The fire’s going out, I’ll have to feed it. Luckily, there’s a little pile of logs here that look like they ought to burn well. If there’s any logic to this dream at all.
If not, maybe they’ll turn into snakes when I touch them, or into sand, or…
Nothing for it but to try. Let’s see if things really have changed for the better in my REM department, or merely…
Here goes the first log… Good; it isn’t trying to bite me or dissolving into foam. How strange! It calmly lets itself get tossed onto the fire, and when it lands in the flames…
Yeah, I was starting to wonder. Instead of burning like it should, it shudders, acquiring the features of my friend Abel. His black skin writhes, scorched by the tongues of flame, and he asks me, “Why’d you do it, Josué? Why’d you abandon me?”
Shit, now I know where this new nightmare is heading. Pure remorse. Everyone on the bonfire, sacrificed for one thing only: me and my well-being. Step on up, ladies and gentlemen, watch everyone else burn so that Josué Valdés, the Rubble City Egomaniac, can live and prosper.

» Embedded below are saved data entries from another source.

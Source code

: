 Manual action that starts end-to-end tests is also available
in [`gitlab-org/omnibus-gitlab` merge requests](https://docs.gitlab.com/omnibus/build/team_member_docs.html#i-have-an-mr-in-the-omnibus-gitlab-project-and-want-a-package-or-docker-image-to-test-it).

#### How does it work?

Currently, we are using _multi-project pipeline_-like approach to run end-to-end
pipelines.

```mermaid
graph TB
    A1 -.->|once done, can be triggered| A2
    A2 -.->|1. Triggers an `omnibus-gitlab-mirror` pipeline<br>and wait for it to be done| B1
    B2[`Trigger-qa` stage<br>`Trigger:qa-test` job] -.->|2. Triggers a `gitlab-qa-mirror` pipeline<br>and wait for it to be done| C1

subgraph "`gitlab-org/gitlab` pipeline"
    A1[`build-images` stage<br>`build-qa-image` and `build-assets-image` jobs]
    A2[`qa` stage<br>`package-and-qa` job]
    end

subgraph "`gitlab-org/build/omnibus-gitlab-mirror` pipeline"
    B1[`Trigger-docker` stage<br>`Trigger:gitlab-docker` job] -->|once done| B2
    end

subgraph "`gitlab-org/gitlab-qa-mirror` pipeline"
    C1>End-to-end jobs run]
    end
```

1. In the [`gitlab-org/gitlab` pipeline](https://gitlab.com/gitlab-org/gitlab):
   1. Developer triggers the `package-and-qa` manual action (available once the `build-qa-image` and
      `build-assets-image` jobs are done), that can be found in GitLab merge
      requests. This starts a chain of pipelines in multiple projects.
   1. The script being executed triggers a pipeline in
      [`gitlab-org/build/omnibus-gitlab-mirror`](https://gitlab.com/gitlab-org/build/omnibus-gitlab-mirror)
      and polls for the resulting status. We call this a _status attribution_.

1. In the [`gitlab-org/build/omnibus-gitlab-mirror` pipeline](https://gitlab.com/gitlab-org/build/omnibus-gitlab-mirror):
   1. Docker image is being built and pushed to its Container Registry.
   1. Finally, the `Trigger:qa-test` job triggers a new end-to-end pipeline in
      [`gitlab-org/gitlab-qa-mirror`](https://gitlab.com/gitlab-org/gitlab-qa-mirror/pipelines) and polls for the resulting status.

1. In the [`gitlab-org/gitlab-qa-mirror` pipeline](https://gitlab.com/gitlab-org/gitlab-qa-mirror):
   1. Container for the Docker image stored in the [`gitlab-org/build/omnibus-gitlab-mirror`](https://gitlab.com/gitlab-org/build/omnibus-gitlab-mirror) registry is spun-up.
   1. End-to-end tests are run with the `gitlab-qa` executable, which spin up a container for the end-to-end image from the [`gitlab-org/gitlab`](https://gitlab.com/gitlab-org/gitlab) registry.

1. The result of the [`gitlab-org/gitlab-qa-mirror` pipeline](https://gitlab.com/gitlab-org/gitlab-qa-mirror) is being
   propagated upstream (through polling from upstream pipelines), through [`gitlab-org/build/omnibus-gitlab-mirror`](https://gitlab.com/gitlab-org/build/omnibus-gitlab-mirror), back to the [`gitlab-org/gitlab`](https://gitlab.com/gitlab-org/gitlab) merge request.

But I still can’t stop. No point getting scruples now. Especially since it keeps getting colder and colder. All I can do is throw another log on the fire. And another, and another.
Every time the bark of a log touches the fire it convulses and turns into the face of somebody I know. They cry out in pain as they burn, scolding me for being a cynical, ungrateful egotist. My childhood friends and enemies from the poorest neighborhood on the outskirts of CH: Yamil, Evita, Diosdado, Damián, Karlita…
And Agustí Palol, the likeable captain of the hyperjump corvette Juan de la Cierva; and the young physicist Jaume Verdaguer; and Nerys, the mermaid condomnaut; and Narcís Puigcorbé and his wife Sonya; and Captain Ramón Berenguer; even Third Officer Jordi Barceló. All are consumed by the greedy flames until I have no one left to throw on the fire, nobody else to sacrifice to the gods so my heart can keep on beating and not freeze solid.
But I still feel cold, and strangely the firewood hasn’t run low. So I throw on another log, and another… And once more I hear screams, accusations; but now the voices are all mine, the faces dissolving in the voracious blaze all have my features, because I’ve sacrificed so much of the best part of me to get this far, so I’m the one burning, with a smell of scorched flesh that turns my stomach. It’s burning, burning—I can’t go on.
A reflux of bile burns my esophagus, but when I try to spit it out I can’t stand up, I’m held too tight by the security net on my seat in the greenhouse-gym.
One second of suffering, just one, and the bile dissolves at some point between the pain and my mouth, but it doesn’t turn into vomit; it makes my eyes water, but my insides settle into their regular resting places.
I still hurt, though. Top to bottom. The price of Contact with that horrid, slimy Qhigarian star-octopus. Good thing the automedic already fixed up the worst of it, but… Jordi wasn’t the only one who made a sacrifice for Nu Barsa, Catalonia, and humanity.